Russell Drysdale (1912-81) had supporters in the Fairfax and Murdoch press, but how his harsh tones and ungainly figures came to be accepted as heroically Australian as Streeton's blue-gold scenery or Roberts's musculine shearers is another instance of the popularisation of museum art awaiting a chronicler of calendars and greeting cards, of dealers and academe.

The success that set designers had in transferring Drysdale's townscapes to the stage had its sources in the painter's oeuvrewhere literary, narrative and theatrical elements abound. These aspects are apparent in his current retrospective.

Among the most famous of Drysdale's works is 'The drover's wife' with its echo from the short story by Henry Lawson.
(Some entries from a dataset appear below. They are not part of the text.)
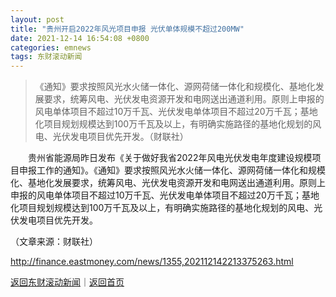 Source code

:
 ```yaml
---
layout: post
title: "贵州开启2022年风光项目申报 光伏单体规模不超过200MW"
date: 2021-12-14 16:54:08 +0800
categories: emnews
tags: 东财滚动新闻
---
```

> 《通知》要求按照风光水火储一体化、源网荷储一体化和规模化、基地化发展要求，统筹风电、光伏发电资源开发和电网送出通道利用。原则上申报的风电单体项目不超过10万千瓦、光伏发电单体项目不超过20万千瓦；基地化项目规划规模达到100万千瓦及以上，有明确实施路径的基地化规划的风电、光伏发电项目优先开发。（财联社）

<p>　　贵州省能源局昨日发布《关于做好我省2022年风电光伏发电年度建设规模项目申报工作的通知》。《通知》要求按照风光水火储一体化、源网荷储一体化和规模化、基地化发展要求，统筹风电、光伏发电资源开发和电网送出通道利用。原则上申报的风电单体项目不超过10万千瓦、光伏发电单体项目不超过20万千瓦；基地化项目规划规模达到100万千瓦及以上，有明确实施路径的基地化规划的风电、光伏发电项目优先开发。</p><p class="em_media">（文章来源：财联社）</p>

<http://finance.eastmoney.com/news/1355,202112142213375263.html>

[返回东财滚动新闻](//finews.withounder.com/emnews/)｜[返回首页](//finews.withounder.com/) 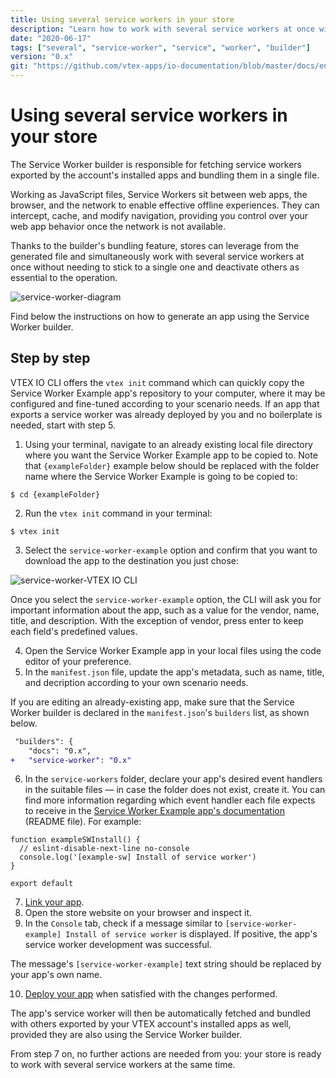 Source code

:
 ```yaml
---
title: Using several service workers in your store
description: "Learn how to work with several service workers at once without needing to stick to a single one and deactivate others as essential to the operation."
date: "2020-06-17"
tags: ["several", "service-worker", "service", "worker", "builder"]
version: "0.x"
git: "https://github.com/vtex-apps/io-documentation/blob/master/docs/en/Recipes/store-management/using-several-service-workers-in-your-store.md"
---
```


# Using several service workers in your store

The Service Worker builder is responsible for fetching service workers exported by the account's installed apps and bundling them in a single file.

<div class="alert alert-info">
Working as JavaScript files, Service Workers sit between web apps, the browser, and the network to enable effective offline experiences. They can intercept, cache, and modify navigation, providing you control over your web app behavior once the network is not available. 
</div>

Thanks to the builder's bundling feature, stores can leverage from the generated file and simultaneously work with several service workers at once without needing to stick to a single one and deactivate others as essential to the operation. 

![service-worker-diagram](https://user-images.githubusercontent.com/52087100/122475832-9ca6f500-cf9b-11eb-89d7-7b980d5508c0.png)

Find below the instructions on how to generate an app using the Service Worker builder.

## Step by step 

<div class="alert alert-info">
VTEX IO CLI offers the <code>vtex init</code> command which can quickly copy the Service Worker Example app's repository to your computer, where it may be configured and fine-tuned according to your scenario needs. If an app that exports a service worker was already deployed by you and no boilerplate is needed, start with step 5. 
</div>

1. Using your terminal, navigate to an already existing local file directory where you want the Service Worker Example app to be copied to. Note that `{exampleFolder}` example below should be replaced with the folder name where the Service Worker Example is going to be copied to: 

```
$ cd {exampleFolder}
```

2. Run the `vtex init` command in your terminal:

```
$ vtex init
```

3. Select the `service-worker-example` option and confirm that you want to download the app to the destination you just chose:

![service-worker-VTEX IO CLI](https://user-images.githubusercontent.com/52087100/122475839-a03a7c00-cf9b-11eb-8619-53db3503f2cb.png)

<div class="alert alert-info">
Once you select the <code>service-worker-example</code> option, the CLI will ask you for important information about the app, such as a value for the vendor, name, title, and description. With the exception of vendor, press enter to keep each field's predefined values.
</div>

4. Open the Service Worker Example app in your local files using the code editor of your preference.
5. In the `manifest.json` file, update the app's metadata, such as name, title, and decription according to your own scenario needs. 

<div class="alert alert-info">
If you are editing an already-existing app, make sure that the Service Worker builder is declared in the <code>manifest.json</code>'s <code>builders</code> list, as shown below. 
</div>

```diff
 "builders": {
    "docs": "0.x",
+   "service-worker": "0.x"
```

6. In the `service-workers` folder, declare your app's desired event handlers in the suitable files —  in case the folder does not exist, create it. You can find more information regarding which event handler each file expects to receive in the [Service Worker Example app's documentation](https://github.com/vtex-apps/service-worker-example/blob/main/docs/README.md) (README file). For example:

```
function exampleSWInstall() {
  // eslint-disable-next-line no-console
  console.log('[example-sw] Install of service worker')
}

export default 
```

7. [Link your app](https://developers.vtex.com/vtex-developer-docs/docs/vtex-io-documentation-linking-an-app).
8. Open the store website on your browser and inspect it.
9. In the `Console` tab, check if a message similar to `[service-worker-example] Install of service worker` is displayed. If positive, the app's service worker development was successful. 

<div class="alert alert-info">
The message's <code>[service-worker-example]</code> text string should be replaced by your app's own name. 
</div>

10. [Deploy your app](https://developers.vtex.com/vtex-developer-docs/docs/vtex-io-documentation-10-making-your-app-publicly-available#validating-the-deploy) when satisfied with the changes performed. 

The app's service worker will then be automatically fetched and bundled with others exported by your VTEX account's installed apps as well, provided they are also using the Service Worker builder. 

From step 7 on, no further actions are needed from you: your store is ready to work with several service workers at the same time. 





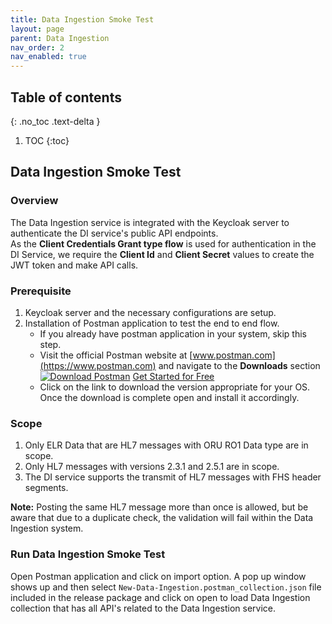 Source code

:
 ```yaml
---
title: Data Ingestion Smoke Test
layout: page
parent: Data Ingestion
nav_order: 2
nav_enabled: true
---
```


## Table of contents
{: .no_toc .text-delta }

1. TOC
{:toc}

## Data Ingestion Smoke Test

### Overview

The Data Ingestion service is integrated with the Keycloak server to authenticate the DI service's public API endpoints.  
As the **Client Credentials Grant type flow** is used for authentication in the DI Service, we require the **Client Id** and **Client Secret** values to create the JWT token and make API calls.

### Prerequisite

1. Keycloak server and the necessary configurations are setup.
2. Installation of Postman application to test the end to end flow.
   - If you already have postman application in your system, skip this step.
   - Visit the official Postman website at [www.postman.com](https://www.postman.com) and navigate to the **Downloads** section  
     [![Download Postman](https://www.postman.com/downloads/)](https://www.postman.com/downloads/) [Get Started for Free](https://www.postman.com/downloads/)
   - Click on the link to download the version appropriate for your OS. Once the download is complete open and install it accordingly.

### Scope

1. Only ELR Data that are HL7 messages with ORU RO1 Data type are in scope.
2. Only HL7 messages with versions 2.3.1 and 2.5.1 are in scope.
3. The DI service supports the transmit of HL7 messages with FHS header segments.

**Note:** Posting the same HL7 message more than once is allowed, but be aware that due to a duplicate check, the validation will fail within the Data Ingestion system.

### Run Data Ingestion Smoke Test

Open Postman application and click on import option. A pop up window shows up and then select `New-Data-Ingestion.postman_collection.json` file included in the release package and click on open to load Data Ingestion collection that has all API's related to the Data Ingestion service.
Murray Bail, Barbara Jeffries and Frank Moorhouse have added to the legends concerning Drysdale's figure. If Drysdale did borrow his title from Lawson, is it not also possible that the flowers in 'The back verandah' (1942) and 'Country child' (1948) were cuttings from 'Water Them Geraniums'?  

Around 1930 the poet Kenneth Slessor had described 'Country Towns' as 'sprayed with the sarcasm of flies.' Without suggesting that his verses inspired Drysdale, we need to be less stuck on the stoic and more alert to the comic in his images, bearing in mind the jocularity that Henry Lawson introduced into his jousts with Paterson about the charms of the city against those up country. The country wife who identified with the 'Woman in a landscape'(1948) picked up this whimsy when she defended the truthfulness of that portrayal because the artist had recognised her bunions, her forgetfulness in regard to 'Venus Form' tablets and her failure to keep hairdressing appointments.

In a similiar mood, Drysdale's 'Going to the pictures' (1941) presents the family in their Sunday best, as if on their way to a funeral rather than to a lighter entertainment. No one who revelled in the impishness of his companion Donald Friend (1915-89) could have kept a straight face before such incongruities. 'Man reading a paper' (1941) shows the figure sitting on a stump but no great wit is needed to see that his pose is that of another latrine sitter, one whose dunny has been knocked down, perhaps by emus.

In Drysdale's portraits, group or individual, the background is most often like a photographer's painted cloth. The distance between the foreground figure and the Australian landscape suggests that Drysdale did not accept that these bushmen were at one with their environments.

Much of what became typical in Drysdale's Australians is highlighted by the atypical aspects in his 1948 portrait of Donald Friend. The perpendicular line of his back and left leg repeats that of both father and son in 'The rabitter and his family' from ten years before. That is where the similarity ends since everything about the image of Friend is at odds with the world that Drysdale's usual subjects inhabit. He shows that he is no more at home in this landscape than is the ecceliastical architecture behind him. Placing his boot on a slab of rubble mocks the church as a rock of ages. Some of Drysdale's subjects, for example, 'Woman in a landscape', stare past the viewer. Others, such as 'Drover's wife', stare through us. Friend is staring at us, an invitation that is far from angelic.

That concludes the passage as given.